_Data for this exercise_
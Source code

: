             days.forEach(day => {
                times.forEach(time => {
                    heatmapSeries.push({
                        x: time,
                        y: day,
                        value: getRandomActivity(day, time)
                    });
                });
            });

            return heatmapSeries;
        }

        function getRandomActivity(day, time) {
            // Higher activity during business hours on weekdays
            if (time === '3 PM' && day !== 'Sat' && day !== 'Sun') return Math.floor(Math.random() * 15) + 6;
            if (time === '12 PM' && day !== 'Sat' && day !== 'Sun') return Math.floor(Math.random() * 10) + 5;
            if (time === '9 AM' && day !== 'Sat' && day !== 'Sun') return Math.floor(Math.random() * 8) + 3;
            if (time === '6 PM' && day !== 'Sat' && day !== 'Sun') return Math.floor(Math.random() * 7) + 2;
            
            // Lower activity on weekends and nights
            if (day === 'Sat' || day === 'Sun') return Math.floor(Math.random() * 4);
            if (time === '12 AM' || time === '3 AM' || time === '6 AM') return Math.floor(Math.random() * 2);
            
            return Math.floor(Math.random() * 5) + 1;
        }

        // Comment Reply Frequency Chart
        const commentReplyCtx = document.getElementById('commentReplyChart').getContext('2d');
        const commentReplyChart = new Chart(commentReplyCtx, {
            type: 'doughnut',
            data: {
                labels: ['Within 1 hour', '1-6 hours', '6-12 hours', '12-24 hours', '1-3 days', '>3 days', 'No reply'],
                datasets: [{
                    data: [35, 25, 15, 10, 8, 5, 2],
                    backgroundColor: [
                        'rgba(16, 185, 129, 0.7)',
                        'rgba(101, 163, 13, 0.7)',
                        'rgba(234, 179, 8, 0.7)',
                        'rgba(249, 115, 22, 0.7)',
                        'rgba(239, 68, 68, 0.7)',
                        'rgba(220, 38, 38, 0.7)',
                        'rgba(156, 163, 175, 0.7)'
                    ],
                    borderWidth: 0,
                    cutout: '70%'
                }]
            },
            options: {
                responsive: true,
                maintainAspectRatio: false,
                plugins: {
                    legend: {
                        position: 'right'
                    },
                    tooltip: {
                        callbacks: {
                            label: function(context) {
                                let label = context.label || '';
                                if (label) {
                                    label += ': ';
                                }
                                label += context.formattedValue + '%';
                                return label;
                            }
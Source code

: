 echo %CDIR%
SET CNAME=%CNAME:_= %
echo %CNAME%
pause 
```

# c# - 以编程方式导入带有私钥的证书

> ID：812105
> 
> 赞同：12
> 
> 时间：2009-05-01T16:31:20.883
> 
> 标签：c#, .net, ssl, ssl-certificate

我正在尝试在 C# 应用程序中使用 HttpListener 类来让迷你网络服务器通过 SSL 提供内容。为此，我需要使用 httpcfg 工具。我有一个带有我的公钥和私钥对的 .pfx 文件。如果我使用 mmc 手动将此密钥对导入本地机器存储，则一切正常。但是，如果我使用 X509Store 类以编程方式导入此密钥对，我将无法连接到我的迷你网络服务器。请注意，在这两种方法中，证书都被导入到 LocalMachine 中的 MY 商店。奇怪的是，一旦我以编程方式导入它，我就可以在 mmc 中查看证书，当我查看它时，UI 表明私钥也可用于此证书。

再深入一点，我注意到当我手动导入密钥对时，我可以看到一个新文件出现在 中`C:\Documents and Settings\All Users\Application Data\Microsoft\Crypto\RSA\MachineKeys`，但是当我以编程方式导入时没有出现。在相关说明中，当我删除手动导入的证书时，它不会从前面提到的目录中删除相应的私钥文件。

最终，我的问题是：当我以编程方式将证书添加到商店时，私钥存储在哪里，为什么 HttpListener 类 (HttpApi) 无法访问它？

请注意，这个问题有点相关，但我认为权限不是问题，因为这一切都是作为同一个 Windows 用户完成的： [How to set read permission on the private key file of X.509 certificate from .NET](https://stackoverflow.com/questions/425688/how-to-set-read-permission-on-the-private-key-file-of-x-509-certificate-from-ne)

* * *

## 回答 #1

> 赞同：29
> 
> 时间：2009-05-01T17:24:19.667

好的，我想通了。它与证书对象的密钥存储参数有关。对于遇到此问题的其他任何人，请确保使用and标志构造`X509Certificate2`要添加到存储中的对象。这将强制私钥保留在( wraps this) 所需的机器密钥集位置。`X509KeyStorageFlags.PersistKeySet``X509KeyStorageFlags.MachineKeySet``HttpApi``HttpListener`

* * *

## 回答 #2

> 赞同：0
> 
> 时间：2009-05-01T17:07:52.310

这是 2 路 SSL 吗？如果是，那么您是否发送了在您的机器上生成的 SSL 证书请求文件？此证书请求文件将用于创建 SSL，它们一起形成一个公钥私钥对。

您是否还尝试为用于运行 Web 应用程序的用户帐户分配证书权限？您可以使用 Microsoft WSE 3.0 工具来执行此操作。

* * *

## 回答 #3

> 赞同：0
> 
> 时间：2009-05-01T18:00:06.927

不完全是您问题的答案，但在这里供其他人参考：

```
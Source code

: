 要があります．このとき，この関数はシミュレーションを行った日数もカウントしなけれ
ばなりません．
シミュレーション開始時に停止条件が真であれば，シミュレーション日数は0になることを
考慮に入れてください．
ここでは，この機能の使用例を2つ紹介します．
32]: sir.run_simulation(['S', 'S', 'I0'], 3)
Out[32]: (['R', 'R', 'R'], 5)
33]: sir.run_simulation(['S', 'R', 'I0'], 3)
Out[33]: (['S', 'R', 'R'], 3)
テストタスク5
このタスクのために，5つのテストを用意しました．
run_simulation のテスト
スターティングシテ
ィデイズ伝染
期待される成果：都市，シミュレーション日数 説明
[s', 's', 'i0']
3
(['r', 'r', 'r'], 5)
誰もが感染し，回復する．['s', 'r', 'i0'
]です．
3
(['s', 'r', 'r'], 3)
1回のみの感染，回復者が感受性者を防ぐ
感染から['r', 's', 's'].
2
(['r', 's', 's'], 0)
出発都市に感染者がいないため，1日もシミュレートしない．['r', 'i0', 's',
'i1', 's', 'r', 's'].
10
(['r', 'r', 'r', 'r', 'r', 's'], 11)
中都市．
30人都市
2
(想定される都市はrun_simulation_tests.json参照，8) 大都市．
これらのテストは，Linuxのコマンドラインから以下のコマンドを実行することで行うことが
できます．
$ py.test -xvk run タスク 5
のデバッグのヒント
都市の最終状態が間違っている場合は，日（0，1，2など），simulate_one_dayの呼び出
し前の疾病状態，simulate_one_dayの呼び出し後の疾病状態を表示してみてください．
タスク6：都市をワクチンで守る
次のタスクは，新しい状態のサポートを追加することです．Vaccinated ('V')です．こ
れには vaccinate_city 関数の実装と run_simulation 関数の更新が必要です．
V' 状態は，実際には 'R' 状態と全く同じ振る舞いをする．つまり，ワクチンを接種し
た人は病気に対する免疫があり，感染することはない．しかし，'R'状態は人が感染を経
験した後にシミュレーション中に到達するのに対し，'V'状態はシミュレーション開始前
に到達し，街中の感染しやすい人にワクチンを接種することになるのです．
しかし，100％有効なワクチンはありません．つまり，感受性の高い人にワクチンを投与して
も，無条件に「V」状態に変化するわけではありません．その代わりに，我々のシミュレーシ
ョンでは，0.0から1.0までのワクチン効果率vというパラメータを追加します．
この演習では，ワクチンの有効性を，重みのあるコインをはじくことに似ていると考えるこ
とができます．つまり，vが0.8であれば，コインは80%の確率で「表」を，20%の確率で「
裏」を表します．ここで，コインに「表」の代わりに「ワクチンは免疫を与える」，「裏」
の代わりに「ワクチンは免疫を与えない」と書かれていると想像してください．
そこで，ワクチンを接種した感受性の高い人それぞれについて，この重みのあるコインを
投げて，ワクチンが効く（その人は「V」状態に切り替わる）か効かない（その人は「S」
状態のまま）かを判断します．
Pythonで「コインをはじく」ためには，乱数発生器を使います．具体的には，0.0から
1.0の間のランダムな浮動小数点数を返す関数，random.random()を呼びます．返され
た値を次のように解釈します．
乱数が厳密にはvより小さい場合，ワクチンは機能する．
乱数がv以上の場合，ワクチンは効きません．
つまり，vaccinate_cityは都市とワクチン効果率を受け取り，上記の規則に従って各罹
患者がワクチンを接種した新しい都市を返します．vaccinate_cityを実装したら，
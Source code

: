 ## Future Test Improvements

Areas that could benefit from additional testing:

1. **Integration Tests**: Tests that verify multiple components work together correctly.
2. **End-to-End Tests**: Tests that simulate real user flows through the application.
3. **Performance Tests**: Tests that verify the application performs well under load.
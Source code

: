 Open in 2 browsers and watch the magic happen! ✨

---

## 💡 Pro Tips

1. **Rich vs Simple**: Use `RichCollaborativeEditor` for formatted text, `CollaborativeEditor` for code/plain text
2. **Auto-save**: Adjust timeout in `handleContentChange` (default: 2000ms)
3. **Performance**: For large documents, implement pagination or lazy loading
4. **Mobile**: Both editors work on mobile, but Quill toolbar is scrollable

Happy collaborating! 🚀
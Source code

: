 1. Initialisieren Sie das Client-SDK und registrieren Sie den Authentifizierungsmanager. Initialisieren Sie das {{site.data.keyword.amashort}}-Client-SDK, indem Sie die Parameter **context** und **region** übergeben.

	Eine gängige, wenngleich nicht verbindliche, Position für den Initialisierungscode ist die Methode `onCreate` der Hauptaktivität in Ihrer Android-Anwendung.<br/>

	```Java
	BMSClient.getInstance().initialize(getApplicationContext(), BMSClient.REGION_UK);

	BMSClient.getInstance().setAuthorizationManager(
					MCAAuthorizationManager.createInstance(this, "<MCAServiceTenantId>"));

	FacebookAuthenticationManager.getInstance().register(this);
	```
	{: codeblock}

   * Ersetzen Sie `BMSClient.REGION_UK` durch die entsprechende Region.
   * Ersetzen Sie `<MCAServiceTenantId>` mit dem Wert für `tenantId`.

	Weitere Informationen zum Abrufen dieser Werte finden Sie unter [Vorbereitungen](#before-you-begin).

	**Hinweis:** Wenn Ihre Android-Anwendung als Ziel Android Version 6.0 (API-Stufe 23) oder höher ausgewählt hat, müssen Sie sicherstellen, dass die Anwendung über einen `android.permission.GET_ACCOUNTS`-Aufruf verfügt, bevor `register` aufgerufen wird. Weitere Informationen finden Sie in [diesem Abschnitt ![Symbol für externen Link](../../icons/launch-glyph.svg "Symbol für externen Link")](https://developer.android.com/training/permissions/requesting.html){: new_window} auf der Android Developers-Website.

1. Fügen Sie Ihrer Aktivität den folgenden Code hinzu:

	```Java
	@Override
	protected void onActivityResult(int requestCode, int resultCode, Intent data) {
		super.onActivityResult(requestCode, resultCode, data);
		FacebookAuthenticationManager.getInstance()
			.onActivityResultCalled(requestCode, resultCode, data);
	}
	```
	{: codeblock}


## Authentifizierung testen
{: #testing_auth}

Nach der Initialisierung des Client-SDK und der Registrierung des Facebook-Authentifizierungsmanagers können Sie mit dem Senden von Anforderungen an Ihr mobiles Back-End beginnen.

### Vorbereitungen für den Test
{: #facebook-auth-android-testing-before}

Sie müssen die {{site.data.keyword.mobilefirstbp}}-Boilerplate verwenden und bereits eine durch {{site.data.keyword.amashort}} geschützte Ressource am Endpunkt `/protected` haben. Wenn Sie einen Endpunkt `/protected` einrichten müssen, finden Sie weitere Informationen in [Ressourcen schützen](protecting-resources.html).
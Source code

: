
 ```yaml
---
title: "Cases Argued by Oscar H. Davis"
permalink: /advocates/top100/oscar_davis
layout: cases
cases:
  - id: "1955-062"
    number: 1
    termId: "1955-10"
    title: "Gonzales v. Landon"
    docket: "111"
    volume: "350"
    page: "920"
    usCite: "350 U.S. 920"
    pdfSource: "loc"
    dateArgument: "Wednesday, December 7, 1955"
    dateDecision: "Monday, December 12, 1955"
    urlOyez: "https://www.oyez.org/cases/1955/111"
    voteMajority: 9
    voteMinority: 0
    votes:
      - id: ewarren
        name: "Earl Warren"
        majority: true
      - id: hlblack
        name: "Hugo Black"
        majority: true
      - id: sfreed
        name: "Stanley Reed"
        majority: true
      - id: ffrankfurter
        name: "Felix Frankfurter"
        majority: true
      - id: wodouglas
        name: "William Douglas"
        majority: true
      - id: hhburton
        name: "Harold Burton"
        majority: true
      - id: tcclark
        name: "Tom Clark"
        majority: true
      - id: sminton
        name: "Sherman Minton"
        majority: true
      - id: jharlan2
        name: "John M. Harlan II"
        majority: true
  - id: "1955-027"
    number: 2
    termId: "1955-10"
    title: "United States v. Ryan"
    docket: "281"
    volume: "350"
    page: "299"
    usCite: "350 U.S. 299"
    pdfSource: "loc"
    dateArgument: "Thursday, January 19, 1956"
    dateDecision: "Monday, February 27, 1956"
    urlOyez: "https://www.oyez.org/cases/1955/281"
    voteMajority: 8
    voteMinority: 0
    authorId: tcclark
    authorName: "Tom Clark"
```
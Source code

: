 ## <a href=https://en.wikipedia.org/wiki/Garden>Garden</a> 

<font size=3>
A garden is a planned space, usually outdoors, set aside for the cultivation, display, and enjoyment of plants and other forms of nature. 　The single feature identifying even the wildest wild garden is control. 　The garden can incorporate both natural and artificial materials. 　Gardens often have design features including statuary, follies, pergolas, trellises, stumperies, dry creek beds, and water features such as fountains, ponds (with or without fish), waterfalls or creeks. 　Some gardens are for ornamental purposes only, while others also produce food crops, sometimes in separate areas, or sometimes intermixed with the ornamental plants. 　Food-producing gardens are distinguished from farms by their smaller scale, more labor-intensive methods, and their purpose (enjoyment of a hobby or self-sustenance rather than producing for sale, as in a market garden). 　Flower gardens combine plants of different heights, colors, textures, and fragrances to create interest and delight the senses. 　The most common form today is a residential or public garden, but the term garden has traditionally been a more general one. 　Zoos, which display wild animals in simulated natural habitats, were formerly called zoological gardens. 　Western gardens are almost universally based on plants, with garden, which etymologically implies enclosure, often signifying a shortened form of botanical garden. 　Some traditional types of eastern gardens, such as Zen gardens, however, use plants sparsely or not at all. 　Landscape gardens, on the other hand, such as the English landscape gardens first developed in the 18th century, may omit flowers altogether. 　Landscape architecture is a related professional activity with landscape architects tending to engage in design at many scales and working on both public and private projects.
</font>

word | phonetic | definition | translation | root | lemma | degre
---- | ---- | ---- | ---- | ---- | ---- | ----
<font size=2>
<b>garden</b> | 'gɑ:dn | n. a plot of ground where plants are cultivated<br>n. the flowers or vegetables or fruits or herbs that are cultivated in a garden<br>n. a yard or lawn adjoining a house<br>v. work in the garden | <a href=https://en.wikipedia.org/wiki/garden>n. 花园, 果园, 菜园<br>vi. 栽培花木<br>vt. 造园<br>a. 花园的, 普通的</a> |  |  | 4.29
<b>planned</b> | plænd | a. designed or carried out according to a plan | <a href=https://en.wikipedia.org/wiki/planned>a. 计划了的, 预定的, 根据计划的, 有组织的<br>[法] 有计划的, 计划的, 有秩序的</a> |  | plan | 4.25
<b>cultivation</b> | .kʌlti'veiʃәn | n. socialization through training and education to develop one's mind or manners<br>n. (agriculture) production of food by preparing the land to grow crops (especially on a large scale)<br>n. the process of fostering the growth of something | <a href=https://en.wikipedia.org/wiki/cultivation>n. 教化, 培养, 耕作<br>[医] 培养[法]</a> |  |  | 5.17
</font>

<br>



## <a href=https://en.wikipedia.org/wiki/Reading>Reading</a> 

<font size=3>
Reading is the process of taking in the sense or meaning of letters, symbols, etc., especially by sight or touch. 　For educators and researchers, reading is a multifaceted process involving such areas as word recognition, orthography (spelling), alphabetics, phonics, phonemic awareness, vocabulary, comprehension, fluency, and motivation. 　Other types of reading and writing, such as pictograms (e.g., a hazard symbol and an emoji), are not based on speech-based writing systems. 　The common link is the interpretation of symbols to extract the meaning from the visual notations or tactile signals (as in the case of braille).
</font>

_About this task_
Scan the listing above and work out how many of its lines contain the word "commentReplyChart". Report only that number.

_Solution to the problem_
2